Tuttavia, tra tutti questi “regni”, ve n’è uno che non si limita ad accogliere con gioia il “canto vernale” della Vigilia di Natale: al contrario, gli fa eco con un “peana” di ringraziamento (v. 11), in questo modo preavvertendo e preannunciando al mondo la vittoria del Natale sulla “tristezza” dell’umanità (v. 14) e sulla furia cieca della storia (Christmas Eve, 1859 è parte di una raccolta di sonetti intitolata Le Catene di San Pietro: Ovvero Roma e la Rivoluzione Italiana, pubblicata nel 1888). Nel sonetto di De Vere, tale “regno” – nel mondo, ma non del mondo – si incarna nella persona di Pio IX: questo Pontefice, che De Vere incontrò nel 1851, è sì “sofferente” per le nuove Catene di San Pietro imposte alla Cristianità durante quei decenni controversi, ma “non triste” (v. 14) nell’oscurità orante della Christmas Eve. Anzi, la sua figura risplende “nel fulgore di sole” (v. 13) della sua veste e nella “bianca “cornice della Basilica Papale di Santa Maria Maggiore (quella del miracolo della neve!), situata sulla sommità del Colle Esquilino (v. 12). 

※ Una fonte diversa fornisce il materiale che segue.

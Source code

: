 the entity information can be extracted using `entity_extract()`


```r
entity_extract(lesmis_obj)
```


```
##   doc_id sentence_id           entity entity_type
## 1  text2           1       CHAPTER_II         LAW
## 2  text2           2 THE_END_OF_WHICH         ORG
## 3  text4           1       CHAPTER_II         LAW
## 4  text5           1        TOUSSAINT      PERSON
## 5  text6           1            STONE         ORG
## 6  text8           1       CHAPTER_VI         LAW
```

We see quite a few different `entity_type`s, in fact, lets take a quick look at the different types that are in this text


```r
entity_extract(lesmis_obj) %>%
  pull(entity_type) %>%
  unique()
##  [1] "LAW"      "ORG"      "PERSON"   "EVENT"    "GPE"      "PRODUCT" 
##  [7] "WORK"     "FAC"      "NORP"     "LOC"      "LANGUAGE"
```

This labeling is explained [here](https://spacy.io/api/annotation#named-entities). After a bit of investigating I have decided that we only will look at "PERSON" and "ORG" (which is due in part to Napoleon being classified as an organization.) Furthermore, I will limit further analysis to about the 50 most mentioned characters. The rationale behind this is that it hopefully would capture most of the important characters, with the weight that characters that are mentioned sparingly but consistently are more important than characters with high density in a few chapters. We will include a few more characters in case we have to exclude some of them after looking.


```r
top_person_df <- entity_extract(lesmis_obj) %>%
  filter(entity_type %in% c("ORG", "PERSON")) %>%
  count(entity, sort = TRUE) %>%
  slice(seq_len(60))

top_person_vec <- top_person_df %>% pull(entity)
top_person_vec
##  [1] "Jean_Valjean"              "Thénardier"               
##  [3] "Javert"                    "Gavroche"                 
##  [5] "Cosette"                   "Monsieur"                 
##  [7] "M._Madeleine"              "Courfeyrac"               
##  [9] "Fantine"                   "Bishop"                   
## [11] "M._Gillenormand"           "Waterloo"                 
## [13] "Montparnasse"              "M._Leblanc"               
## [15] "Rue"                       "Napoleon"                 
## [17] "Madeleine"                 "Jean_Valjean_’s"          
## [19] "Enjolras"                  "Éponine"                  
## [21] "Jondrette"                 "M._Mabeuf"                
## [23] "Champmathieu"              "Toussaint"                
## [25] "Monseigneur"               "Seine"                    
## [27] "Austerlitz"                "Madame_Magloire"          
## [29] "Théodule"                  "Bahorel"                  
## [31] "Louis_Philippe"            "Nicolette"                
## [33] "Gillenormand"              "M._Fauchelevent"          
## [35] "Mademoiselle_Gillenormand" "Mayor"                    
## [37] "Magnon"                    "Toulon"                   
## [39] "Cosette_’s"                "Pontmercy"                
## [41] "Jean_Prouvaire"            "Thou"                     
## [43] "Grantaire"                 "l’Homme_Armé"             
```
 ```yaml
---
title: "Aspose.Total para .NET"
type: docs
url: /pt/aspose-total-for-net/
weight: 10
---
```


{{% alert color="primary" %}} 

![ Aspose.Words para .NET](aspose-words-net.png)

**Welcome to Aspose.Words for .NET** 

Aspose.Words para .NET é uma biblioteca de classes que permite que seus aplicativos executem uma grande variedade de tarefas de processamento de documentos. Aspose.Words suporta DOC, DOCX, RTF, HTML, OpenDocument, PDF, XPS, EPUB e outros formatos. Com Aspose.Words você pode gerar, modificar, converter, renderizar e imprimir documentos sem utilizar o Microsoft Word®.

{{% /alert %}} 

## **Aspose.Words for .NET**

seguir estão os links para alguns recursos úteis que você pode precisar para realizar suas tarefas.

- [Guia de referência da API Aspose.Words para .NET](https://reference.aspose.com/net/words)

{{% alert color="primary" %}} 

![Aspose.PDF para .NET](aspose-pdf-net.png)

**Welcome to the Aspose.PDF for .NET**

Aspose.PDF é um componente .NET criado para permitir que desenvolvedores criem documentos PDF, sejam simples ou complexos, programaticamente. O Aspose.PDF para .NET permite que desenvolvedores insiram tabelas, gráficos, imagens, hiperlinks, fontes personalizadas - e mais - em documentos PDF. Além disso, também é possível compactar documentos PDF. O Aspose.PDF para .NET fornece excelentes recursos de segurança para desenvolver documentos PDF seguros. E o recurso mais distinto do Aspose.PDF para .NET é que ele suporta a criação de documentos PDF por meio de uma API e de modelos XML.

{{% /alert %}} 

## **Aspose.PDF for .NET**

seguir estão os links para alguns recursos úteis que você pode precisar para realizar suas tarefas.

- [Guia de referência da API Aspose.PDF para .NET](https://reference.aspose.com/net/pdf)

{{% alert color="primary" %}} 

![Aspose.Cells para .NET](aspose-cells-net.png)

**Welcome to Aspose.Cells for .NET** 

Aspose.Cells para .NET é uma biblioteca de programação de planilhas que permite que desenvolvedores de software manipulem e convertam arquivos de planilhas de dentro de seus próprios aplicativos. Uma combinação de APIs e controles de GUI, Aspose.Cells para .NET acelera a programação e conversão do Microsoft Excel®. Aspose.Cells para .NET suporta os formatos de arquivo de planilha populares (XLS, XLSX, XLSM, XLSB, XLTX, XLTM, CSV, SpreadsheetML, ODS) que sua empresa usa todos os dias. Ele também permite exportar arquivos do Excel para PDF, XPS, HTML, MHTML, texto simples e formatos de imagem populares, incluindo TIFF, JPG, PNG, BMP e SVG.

In un suo celeberrimo e corrosivo romanzo (Vita Dura, 1961), lo scrittore irlandese Flann O’Brien (1911-1966) fa dire a un suo personaggio che “Cervantes era l’Aubrey De Vere spagnolo”. Come interpretare questo prestigioso (quanto pindarico) accostamento letterario, segnato dall’immancabile (e non di rado sterile) ironia di O’Brien? Come critica impietosa della natura donchisciottesca dell’esperienza religiosa e culturale di De Vere? Può darsi. Certo che se tale parentela con Cervantes gli avesse consentito di accogliere il Natale chiudendo una volta per tutte il “ferreo libro del Fato” (v. 3) e aprendo per sempre il “libro dell’Amore senza fine” (v. 4), si può star certi che De Vere l’avrebbe riconosciuta senza difficoltà…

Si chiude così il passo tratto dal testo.